• _AIM OF THE EXERCISE_:
Go to the line containing "connection with the Zabbix server. |" in the records below and print it and every following line exactly, on through the line containing "#### **Zabbix server**", then stop.

+---+

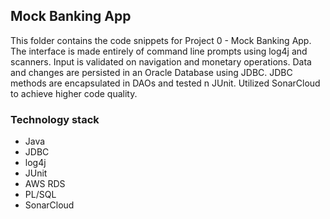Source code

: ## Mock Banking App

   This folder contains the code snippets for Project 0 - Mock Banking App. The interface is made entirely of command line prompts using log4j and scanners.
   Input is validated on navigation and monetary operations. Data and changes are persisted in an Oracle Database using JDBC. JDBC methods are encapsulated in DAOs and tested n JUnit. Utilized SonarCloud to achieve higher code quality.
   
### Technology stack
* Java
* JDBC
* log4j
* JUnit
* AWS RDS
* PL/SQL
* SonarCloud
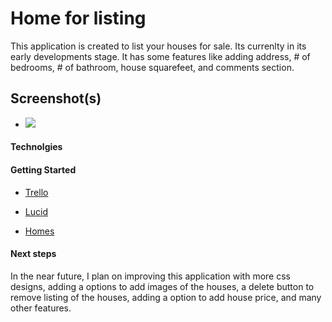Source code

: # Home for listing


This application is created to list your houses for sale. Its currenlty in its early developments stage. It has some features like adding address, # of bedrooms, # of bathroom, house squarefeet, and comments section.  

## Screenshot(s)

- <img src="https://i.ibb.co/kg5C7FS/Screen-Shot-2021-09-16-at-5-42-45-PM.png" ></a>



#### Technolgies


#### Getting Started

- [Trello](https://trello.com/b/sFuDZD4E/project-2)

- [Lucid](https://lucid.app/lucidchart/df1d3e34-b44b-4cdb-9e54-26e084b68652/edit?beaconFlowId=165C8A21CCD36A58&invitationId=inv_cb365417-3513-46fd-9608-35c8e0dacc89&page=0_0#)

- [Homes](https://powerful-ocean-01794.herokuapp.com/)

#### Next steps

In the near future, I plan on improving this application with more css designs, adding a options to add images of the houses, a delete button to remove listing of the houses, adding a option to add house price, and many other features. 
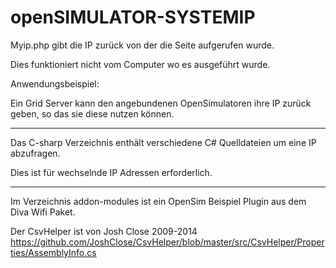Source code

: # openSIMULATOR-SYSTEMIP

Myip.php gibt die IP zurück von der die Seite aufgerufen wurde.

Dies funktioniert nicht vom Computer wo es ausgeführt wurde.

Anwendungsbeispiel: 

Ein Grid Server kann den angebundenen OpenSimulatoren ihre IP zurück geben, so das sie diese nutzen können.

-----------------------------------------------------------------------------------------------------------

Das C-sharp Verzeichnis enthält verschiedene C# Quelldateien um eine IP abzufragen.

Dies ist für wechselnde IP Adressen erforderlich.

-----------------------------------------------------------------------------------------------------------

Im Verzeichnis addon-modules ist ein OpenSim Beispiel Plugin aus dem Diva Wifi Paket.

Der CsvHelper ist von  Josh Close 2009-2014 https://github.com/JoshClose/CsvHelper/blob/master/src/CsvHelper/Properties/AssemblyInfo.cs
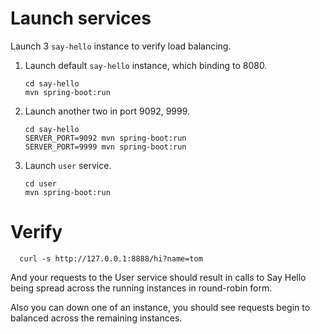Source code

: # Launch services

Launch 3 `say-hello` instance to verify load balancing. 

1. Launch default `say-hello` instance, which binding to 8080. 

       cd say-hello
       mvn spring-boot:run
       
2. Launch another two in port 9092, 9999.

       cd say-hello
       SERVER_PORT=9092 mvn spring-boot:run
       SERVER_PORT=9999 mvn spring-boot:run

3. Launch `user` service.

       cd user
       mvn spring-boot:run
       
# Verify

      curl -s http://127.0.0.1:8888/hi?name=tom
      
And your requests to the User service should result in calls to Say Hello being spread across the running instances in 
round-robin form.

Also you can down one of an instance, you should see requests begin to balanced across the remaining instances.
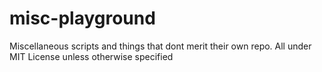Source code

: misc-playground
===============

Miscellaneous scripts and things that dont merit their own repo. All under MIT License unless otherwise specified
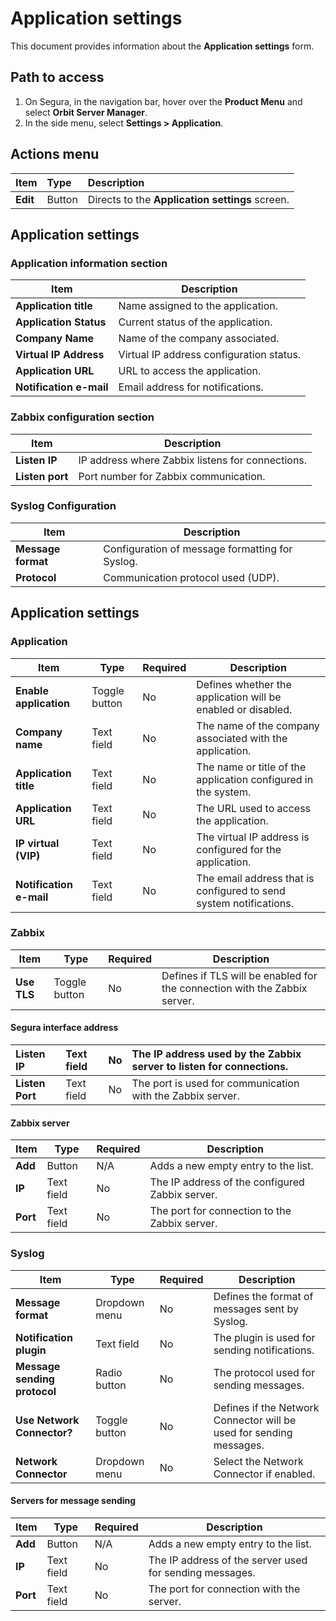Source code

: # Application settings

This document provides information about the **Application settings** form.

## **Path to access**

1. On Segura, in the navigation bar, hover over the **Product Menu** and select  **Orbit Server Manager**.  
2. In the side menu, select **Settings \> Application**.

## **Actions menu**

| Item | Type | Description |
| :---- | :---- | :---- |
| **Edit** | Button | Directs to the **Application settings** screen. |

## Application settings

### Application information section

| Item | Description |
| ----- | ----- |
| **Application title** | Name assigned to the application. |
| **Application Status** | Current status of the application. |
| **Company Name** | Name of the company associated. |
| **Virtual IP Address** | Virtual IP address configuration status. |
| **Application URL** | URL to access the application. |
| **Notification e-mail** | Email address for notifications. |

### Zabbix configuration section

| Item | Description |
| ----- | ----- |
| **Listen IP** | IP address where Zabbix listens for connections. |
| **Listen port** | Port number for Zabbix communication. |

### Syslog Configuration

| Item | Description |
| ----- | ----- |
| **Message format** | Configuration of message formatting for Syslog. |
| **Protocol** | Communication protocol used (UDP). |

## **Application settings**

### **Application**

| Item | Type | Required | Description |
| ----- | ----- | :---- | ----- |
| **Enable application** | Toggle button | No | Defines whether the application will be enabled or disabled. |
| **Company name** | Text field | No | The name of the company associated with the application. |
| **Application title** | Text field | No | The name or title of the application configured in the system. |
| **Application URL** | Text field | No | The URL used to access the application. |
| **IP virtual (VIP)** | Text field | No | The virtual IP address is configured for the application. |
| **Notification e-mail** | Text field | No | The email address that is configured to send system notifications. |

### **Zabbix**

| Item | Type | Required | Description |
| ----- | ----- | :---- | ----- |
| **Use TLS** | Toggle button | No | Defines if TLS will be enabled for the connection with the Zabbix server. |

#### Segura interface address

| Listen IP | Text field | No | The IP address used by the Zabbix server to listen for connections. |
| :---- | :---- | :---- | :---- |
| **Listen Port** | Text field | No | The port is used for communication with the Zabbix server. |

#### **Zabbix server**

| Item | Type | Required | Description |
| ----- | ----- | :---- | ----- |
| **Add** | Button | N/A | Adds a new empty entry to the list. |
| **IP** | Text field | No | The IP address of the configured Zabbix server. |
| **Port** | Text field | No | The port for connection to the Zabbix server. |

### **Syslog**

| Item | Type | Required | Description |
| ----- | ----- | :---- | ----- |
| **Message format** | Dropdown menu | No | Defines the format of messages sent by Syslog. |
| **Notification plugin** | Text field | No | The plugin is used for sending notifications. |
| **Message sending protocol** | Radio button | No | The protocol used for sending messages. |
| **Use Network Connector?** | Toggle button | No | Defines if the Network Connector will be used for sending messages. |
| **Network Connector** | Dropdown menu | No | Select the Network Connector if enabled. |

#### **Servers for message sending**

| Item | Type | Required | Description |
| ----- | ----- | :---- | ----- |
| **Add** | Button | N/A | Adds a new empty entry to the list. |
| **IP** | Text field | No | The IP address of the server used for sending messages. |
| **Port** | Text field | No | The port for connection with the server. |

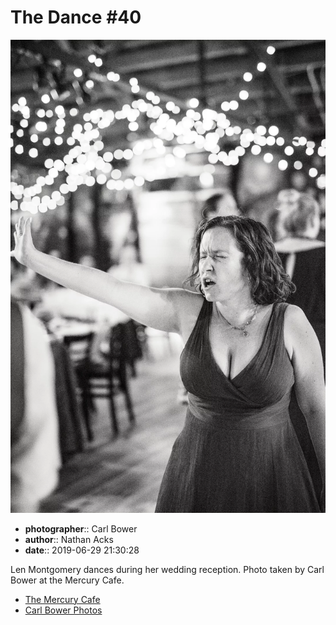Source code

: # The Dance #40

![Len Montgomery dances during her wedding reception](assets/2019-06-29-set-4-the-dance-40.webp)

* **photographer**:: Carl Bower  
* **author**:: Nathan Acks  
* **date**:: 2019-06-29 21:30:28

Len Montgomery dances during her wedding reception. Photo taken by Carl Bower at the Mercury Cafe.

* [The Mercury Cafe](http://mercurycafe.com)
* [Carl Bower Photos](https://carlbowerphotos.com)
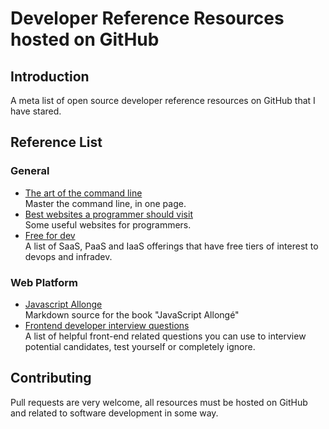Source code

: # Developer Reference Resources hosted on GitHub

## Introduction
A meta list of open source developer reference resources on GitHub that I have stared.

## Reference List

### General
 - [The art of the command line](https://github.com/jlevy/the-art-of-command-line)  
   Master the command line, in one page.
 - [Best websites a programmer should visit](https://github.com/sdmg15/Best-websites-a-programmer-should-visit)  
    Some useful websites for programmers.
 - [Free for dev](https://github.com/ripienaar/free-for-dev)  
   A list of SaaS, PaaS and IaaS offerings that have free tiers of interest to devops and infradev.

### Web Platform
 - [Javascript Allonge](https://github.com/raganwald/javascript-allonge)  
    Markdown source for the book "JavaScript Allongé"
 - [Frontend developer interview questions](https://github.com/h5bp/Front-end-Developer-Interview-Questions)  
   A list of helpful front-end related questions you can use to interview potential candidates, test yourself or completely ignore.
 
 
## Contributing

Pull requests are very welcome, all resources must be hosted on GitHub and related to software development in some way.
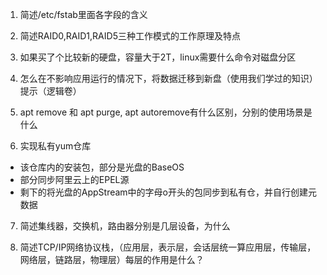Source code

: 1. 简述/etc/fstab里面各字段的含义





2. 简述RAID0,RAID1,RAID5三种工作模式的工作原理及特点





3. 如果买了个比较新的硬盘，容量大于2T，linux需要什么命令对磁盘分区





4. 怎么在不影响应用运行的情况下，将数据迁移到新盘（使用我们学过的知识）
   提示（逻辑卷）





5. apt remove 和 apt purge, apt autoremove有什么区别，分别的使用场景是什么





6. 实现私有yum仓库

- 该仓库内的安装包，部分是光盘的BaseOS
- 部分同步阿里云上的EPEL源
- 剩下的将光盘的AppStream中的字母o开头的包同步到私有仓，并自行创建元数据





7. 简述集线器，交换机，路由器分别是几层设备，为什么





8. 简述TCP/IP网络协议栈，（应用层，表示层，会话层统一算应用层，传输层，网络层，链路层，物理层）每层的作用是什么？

+---+

• _SOLUTION TO THIS PROBLEM_:
| **Use TLS** | Toggle button | No | Defines if TLS will be enabled for the connection with the Zabbix server. |

#### Segura interface address

| Listen IP | Text field | No | The IP address used by the Zabbix server to listen for connections. |
| :---- | :---- | :---- | :---- |
| **Listen Port** | Text field | No | The port is used for communication with the Zabbix server. |

#### **Zabbix server**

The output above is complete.